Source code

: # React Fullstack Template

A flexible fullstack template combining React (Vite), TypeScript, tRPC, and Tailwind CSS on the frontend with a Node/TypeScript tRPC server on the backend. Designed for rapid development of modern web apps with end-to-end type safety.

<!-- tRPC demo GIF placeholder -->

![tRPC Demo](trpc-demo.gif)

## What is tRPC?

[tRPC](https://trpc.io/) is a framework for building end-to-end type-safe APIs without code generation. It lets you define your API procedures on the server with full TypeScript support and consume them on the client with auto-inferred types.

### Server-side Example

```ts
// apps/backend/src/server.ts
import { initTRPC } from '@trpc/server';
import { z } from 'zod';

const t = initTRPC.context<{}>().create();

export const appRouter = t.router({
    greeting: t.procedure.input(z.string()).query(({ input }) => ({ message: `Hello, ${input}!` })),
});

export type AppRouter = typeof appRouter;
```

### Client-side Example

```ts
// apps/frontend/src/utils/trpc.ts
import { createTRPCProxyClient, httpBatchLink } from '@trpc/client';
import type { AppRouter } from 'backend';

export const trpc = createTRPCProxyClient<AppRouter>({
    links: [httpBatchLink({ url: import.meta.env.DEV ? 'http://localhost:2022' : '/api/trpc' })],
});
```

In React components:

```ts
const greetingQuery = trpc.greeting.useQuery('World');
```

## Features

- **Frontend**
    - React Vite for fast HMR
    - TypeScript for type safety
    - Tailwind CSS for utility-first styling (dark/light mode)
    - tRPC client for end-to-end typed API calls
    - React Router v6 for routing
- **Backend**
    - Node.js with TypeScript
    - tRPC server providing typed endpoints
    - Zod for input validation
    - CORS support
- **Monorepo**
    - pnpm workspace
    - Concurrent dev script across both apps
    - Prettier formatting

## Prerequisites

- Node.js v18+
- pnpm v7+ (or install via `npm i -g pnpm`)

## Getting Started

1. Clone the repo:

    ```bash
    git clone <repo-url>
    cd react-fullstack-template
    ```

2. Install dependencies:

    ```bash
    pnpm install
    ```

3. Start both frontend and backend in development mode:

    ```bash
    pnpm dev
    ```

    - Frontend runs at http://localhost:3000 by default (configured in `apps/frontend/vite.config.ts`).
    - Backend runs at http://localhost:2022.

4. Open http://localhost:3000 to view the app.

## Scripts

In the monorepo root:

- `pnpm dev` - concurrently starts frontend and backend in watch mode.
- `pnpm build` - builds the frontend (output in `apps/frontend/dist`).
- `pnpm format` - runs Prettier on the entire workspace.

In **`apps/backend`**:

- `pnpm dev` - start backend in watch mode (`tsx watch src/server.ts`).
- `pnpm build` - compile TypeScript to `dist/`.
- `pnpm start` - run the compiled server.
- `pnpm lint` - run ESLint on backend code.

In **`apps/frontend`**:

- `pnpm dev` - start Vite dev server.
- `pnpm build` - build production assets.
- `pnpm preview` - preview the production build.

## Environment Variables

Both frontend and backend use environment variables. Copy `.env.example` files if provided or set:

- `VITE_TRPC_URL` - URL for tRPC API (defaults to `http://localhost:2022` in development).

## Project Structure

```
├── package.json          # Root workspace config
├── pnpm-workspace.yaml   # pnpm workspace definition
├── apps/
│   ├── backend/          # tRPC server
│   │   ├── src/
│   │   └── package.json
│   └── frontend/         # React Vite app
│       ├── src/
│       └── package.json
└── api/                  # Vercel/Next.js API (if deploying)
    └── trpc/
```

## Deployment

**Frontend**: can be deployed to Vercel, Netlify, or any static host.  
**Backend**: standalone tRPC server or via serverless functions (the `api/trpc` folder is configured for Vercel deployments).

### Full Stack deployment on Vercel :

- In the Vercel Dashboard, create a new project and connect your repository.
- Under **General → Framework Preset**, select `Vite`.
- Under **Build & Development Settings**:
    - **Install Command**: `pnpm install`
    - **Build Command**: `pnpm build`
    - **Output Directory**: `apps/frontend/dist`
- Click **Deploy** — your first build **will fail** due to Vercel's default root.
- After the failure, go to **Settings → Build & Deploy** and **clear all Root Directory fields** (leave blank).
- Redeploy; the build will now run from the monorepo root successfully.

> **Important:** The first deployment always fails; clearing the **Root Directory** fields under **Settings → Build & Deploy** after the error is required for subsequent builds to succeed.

++++++++++

#### [Exercise aim]
Repeat, word for word, all of the data shown above.

#### [Response]
Source code

: # React Fullstack Template

A flexible fullstack template combining React (Vite), TypeScript, tRPC, and Tailwind CSS on the frontend with a Node/TypeScript tRPC server on the backend. Designed for rapid development of modern web apps with end-to-end type safety.

<!-- tRPC demo GIF placeholder -->

![tRPC Demo](trpc-demo.gif)

## What is tRPC?

[tRPC](https://trpc.io/) is a framework for building end-to-end type-safe APIs without code generation. It lets you define your API procedures on the server with full TypeScript support and consume them on the client with auto-inferred types.

### Server-side Example

```ts
// apps/backend/src/server.ts
import { initTRPC } from '@trpc/server';
import { z } from 'zod';

const t = initTRPC.context<{}>().create();

export const appRouter = t.router({
    greeting: t.procedure.input(z.string()).query(({ input }) => ({ message: `Hello, ${input}!` })),
});

export type AppRouter = typeof appRouter;
```

### Client-side Example

```ts
// apps/frontend/src/utils/trpc.ts
import { createTRPCProxyClient, httpBatchLink } from '@trpc/client';
import type { AppRouter } from 'backend';

export const trpc = createTRPCProxyClient<AppRouter>({
    links: [httpBatchLink({ url: import.meta.env.DEV ? 'http://localhost:2022' : '/api/trpc' })],
});
```

In React components:

```ts
const greetingQuery = trpc.greeting.useQuery('World');
```

## Features

- **Frontend**
    - React Vite for fast HMR
    - TypeScript for type safety
    - Tailwind CSS for utility-first styling (dark/light mode)
    - tRPC client for end-to-end typed API calls
    - React Router v6 for routing
- **Backend**
    - Node.js with TypeScript
    - tRPC server providing typed endpoints
    - Zod for input validation
    - CORS support
- **Monorepo**
    - pnpm workspace
    - Concurrent dev script across both apps
    - Prettier formatting

## Prerequisites

- Node.js v18+
- pnpm v7+ (or install via `npm i -g pnpm`)

## Getting Started

1. Clone the repo:

    ```bash
    git clone <repo-url>
    cd react-fullstack-template
    ```

2. Install dependencies:

    ```bash
    pnpm install
    ```

3. Start both frontend and backend in development mode:

    ```bash
    pnpm dev
    ```

    - Frontend runs at http://localhost:3000 by default (configured in `apps/frontend/vite.config.ts`).
    - Backend runs at http://localhost:2022.

4. Open http://localhost:3000 to view the app.

## Scripts

In the monorepo root:

- `pnpm dev` - concurrently starts frontend and backend in watch mode.
- `pnpm build` - builds the frontend (output in `apps/frontend/dist`).
- `pnpm format` - runs Prettier on the entire workspace.

In **`apps/backend`**:

- `pnpm dev` - start backend in watch mode (`tsx watch src/server.ts`).
- `pnpm build` - compile TypeScript to `dist/`.
- `pnpm start` - run the compiled server.
- `pnpm lint` - run ESLint on backend code.

In **`apps/frontend`**:

- `pnpm dev` - start Vite dev server.
- `pnpm build` - build production assets.
- `pnpm preview` - preview the production build.

## Environment Variables

Both frontend and backend use environment variables. Copy `.env.example` files if provided or set:

- `VITE_TRPC_URL` - URL for tRPC API (defaults to `http://localhost:2022` in development).

## Project Structure

```
├── package.json          # Root workspace config
├── pnpm-workspace.yaml   # pnpm workspace definition
├── apps/
│   ├── backend/          # tRPC server
│   │   ├── src/
│   │   └── package.json
│   └── frontend/         # React Vite app
│       ├── src/
│       └── package.json
└── api/                  # Vercel/Next.js API (if deploying)
    └── trpc/
```

## Deployment

**Frontend**: can be deployed to Vercel, Netlify, or any static host.  
**Backend**: standalone tRPC server or via serverless functions (the `api/trpc` folder is configured for Vercel deployments).

### Full Stack deployment on Vercel :

- In the Vercel Dashboard, create a new project and connect your repository.
- Under **General → Framework Preset**, select `Vite`.
- Under **Build & Development Settings**:
    - **Install Command**: `pnpm install`
    - **Build Command**: `pnpm build`
    - **Output Directory**: `apps/frontend/dist`
- Click **Deploy** — your first build **will fail** due to Vercel's default root.
- After the failure, go to **Settings → Build & Deploy** and **clear all Root Directory fields** (leave blank).
- Redeploy; the build will now run from the monorepo root successfully.

> **Important:** The first deployment always fails; clearing the **Root Directory** fields under **Settings → Build & Deploy** after the error is required for subsequent builds to succeed.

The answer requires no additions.